Apple has a way to turn all your Photos into spatial environments – in real time

Apple has invented a tech which means you can swipe through your entire photo collection and see every image you look at rendered in 3D in real-time – and claims to set a new benchmark for the task.
Apple’s researchers amaze again
SHARP (Single-image High-Accuracy Real-time Parallax) is a new open-source model which can turn 2D photos into 3D Gaussian images. What that means is that the model can look at a still image, figure out the depth of field, and then create a 3D scene based on that image.
“Our approach generates a high-resolution 3D representation that provides such experiences from single-image input in less than a second on a single GPU, supporting conversion of pre-existing photographs to photorealistic 3D during interactive browsing of a photo collection,” the research team said.
That means that you won’t be able to take an image and turn it into a fully explorable environment yet. Apple’s SHARP won’t yet generate renders that go beyond the border of the original image, but it’s not too hard to imagine weaving multiple images of the same location to create such environments.
What does SHARP do?
What it does accomplish seems interesting enough. Appel’s researchers claim:
- SHARP can create photorealistic views from a single image.
- Images can be rendered in real time, even on standard processors.
- Representations are metric, “with absolute scale”.
They also point out to significant performance improvements in contrast to similar experiments, saying SHARP, “sets a new state of the art on multiple datasets, reducing LPIPS by 25-34% and DISTS by 21-43% versus the best prior model, while lowering the synthesis time by three orders of magnitude.”

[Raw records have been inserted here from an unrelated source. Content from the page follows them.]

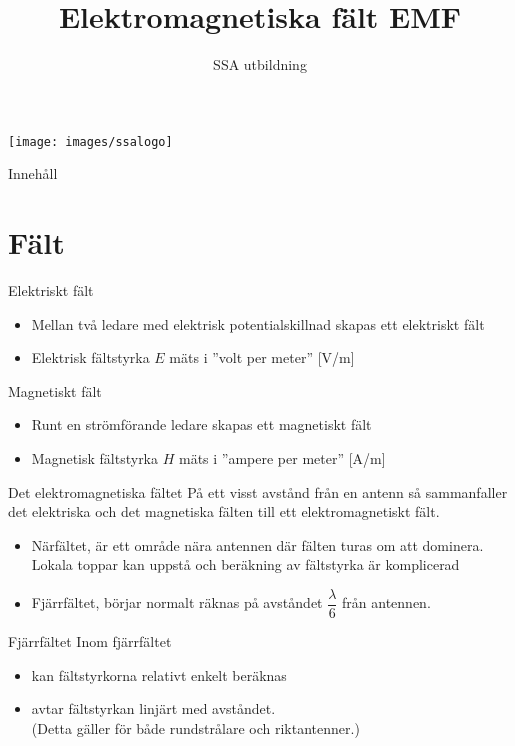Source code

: \documentclass{beamer}
\title[SM7NTJ]{Elektromagnetiska fält EMF}
\author{SSA utbildning}
\begin{document}
\begin{frame}
\titlepage
\texttt{[image: images/ssalogo]}
\end{frame}

\begin{frame}{Innehåll}
\tableofcontents
\end{frame}

\section{Fält}

\begin{frame}{Elektriskt fält}

\begin{itemize}
	\item Mellan två ledare med elektrisk potentialskillnad	skapas ett
	elektriskt fält
	\item Elektrisk fältstyrka $E$ mäts i ''volt per meter'' [V/m] 
\end{itemize}
\end{frame}

\begin{frame}{Magnetiskt fält}

  \begin{itemize}
  	\item Runt en strömförande ledare skapas ett magnetiskt fält
  	\item Magnetisk fältstyrka $H$ mäts i ''ampere per meter'' [A/m]
  \end{itemize}
\end{frame}

\begin{frame}{Det elektromagnetiska fältet}
På ett visst avstånd från en antenn så sammanfaller det elektriska och det
magnetiska fälten till ett elektromagnetiskt fält.

\begin{itemize}
	\item Närfältet, är ett område nära antennen där fälten turas om att
	dominera. Lokala toppar kan uppstå och beräkning av fältstyrka är
	komplicerad
	\item Fjärrfältet, börjar normalt räknas på avståndet $\dfrac{\lambda}{6}$
	från antennen.
\end{itemize}
\end{frame}

\begin{frame}{Fjärrfältet}
Inom fjärrfältet
\begin{itemize}
	\item kan fältstyrkorna relativt enkelt beräknas
	\item avtar fältstyrkan linjärt med avståndet.\\
	(Detta gäller för både rundstrålare och riktantenner.)
\end{itemize}	
\end{frame}
\end{document}
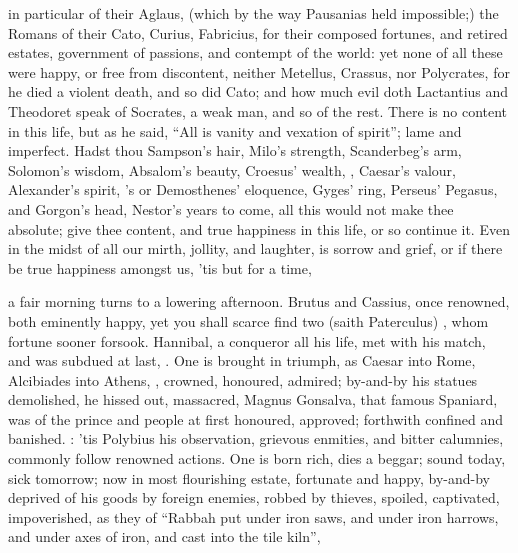 in particular of their Aglaus, 
(which by the way Pausanias held impossible;) the Romans of their
Cato, Curius, Fabricius, for their composed fortunes, and
retired estates, government of passions, and contempt of the world: yet none of
all these were happy, or free from discontent, neither Metellus, Crassus, nor
Polycrates, for he died a violent death, and so did Cato; and how much evil
doth Lactantius and Theodoret speak of Socrates, a weak man, and so of the
rest. There is no content in this life, but as he said,
\enquote{All is vanity and vexation of spirit}; lame and imperfect. Hadst thou
Sampson's hair, Milo's strength, Scanderbeg's arm, Solomon's wisdom, Absalom's
beauty, Croesus' wealth, , Caesar's valour, Alexander's
spirit, \Tully{}'s or Demosthenes' eloquence, Gyges' ring, Perseus' Pegasus, and
Gorgon's head, Nestor's years to come, all this would not make thee absolute;
give thee content, and true happiness in this life, or so continue it. Even in
the midst of all our mirth, jollity, and laughter, is sorrow and grief, or if
there be true happiness amongst us, 'tis but for a time,


a fair morning turns to a lowering afternoon. Brutus and Cassius, once
renowned, both eminently happy, yet you shall scarce find two (saith
Paterculus) , whom fortune sooner forsook.
Hannibal, a conqueror all his life, met with his match, and was subdued at
last, . One is brought in triumph, as
Caesar into Rome, Alcibiades into Athens, , crowned,
honoured, admired; by-and-by his statues demolished, he hissed out, massacred,
\etc{} Magnus Gonsalva, that famous Spaniard, was of the
prince and people at first honoured, approved; forthwith confined and banished.
: 'tis Polybius his observation, grievous enmities, and bitter
calumnies, commonly follow renowned actions. One is born rich, dies a beggar;
sound today, sick tomorrow; now in most flourishing estate, fortunate and
happy, by-and-by deprived of his goods by foreign enemies, robbed by thieves,
spoiled, captivated, impoverished, as they of \enquote{Rabbah put
under iron saws, and under iron harrows, and under axes of iron, and cast into
the tile kiln},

It is important to think about what’s also going on here.
You see, while other tools of this nature require hundreds of images of the same scene to build usable 3D renders, SHARP can accomplish this from a single image.
What this means?
That means you can get that immersive feeling each time you stick a set of visionOS devices on and swipe through your image collection, including that time you visited the Great Pyramid just outside Cairo, or when you want to refresh your memory of a location while engaged in architectural design.
The tech is designed to, “Give you the experience of looking at a stable 3D scene from different perspectives,” but need not “support substantial travel (“walking around”) within the photograph.”
There are quite clearly significant real world uses as well as fun sit back experiences to be found in this tech. That Apple can do this based on a single image is pretty remarkable – presumably more images of the same location from different angles delivers even more accurate results? The paper doesn’t say.
Where we are going
Think back to before Apple even introduced Vision Pro and you may recall speculation the company was developing tech to enable the creation of photo realistic 3D environments that changed in real time. SHARP feels like it may reflect some of that work, and bodes well for such an implementation in future. If you think about it, using sequences of images should make for more realistic virtual 3D environments, created by and navigated in real time on the kind of processors we already use each day.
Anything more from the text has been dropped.